» **BRIEF**: Starting at the top of the records, output every line through the one that contains "Seja $m_i = inf(f(x)), x", keeping each exactly as it appears.

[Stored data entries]

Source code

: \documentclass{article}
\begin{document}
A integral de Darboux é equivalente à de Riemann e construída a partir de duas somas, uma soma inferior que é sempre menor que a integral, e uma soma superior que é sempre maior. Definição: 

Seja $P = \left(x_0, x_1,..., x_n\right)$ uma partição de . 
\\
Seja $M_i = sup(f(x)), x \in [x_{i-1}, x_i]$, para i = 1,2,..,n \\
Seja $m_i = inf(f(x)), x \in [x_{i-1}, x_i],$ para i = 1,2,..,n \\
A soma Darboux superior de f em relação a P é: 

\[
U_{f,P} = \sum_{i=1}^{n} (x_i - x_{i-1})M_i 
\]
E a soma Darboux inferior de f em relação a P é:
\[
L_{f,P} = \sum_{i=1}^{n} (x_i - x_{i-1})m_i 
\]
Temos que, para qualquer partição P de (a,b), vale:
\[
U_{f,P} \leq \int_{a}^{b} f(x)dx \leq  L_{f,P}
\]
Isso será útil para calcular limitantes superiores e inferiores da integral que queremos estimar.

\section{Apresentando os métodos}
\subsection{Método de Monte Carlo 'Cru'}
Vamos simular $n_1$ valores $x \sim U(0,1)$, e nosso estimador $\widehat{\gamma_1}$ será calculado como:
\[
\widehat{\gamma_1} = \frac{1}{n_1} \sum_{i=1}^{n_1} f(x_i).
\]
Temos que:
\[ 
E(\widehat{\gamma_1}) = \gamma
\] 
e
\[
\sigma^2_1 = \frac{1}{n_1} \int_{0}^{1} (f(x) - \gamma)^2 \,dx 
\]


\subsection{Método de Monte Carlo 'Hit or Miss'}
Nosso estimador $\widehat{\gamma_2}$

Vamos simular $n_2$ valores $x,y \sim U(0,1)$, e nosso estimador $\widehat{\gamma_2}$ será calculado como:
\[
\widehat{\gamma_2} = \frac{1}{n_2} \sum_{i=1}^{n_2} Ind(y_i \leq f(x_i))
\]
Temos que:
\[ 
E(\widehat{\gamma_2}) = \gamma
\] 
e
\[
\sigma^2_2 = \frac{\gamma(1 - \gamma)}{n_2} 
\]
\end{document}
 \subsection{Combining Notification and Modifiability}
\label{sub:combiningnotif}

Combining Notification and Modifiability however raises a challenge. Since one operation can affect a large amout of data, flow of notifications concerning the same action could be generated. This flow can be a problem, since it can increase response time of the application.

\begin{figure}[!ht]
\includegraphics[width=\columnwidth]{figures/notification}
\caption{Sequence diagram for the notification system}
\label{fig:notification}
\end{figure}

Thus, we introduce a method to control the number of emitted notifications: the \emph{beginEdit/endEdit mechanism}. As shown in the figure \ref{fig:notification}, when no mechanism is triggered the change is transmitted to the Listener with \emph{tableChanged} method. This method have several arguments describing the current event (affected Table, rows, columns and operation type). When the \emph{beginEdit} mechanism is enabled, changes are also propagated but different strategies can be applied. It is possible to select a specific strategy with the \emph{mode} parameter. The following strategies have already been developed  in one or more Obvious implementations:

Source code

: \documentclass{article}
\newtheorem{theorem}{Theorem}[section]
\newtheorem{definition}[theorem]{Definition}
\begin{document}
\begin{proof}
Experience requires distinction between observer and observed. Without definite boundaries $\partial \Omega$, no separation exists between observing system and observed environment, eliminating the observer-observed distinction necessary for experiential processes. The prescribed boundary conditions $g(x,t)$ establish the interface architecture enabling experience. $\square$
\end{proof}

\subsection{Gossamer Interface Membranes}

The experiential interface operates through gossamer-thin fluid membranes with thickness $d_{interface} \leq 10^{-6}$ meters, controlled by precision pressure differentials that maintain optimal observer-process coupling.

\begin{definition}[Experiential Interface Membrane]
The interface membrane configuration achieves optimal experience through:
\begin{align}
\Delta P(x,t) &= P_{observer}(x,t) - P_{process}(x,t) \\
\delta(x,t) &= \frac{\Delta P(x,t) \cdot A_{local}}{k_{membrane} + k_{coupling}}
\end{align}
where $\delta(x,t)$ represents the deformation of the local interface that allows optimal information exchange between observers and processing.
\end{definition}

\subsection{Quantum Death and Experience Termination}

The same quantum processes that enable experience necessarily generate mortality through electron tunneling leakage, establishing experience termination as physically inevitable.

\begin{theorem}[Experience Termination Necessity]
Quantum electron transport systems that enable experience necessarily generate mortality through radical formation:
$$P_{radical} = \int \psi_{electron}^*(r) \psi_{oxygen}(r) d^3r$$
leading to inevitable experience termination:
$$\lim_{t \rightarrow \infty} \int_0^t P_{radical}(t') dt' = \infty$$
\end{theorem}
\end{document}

» **WRITTEN RESPONSE**:
Source code

: \documentclass{article}
\begin{document}
A integral de Darboux é equivalente à de Riemann e construída a partir de duas somas, uma soma inferior que é sempre menor que a integral, e uma soma superior que é sempre maior. Definição: 

Seja $P = \left(x_0, x_1,..., x_n\right)$ uma partição de . 
\\
Seja $M_i = sup(f(x)), x \in [x_{i-1}, x_i]$, para i = 1,2,..,n \\
Seja $m_i = inf(f(x)), x \in [x_{i-1}, x_i],$ para i = 1,2,..,n \\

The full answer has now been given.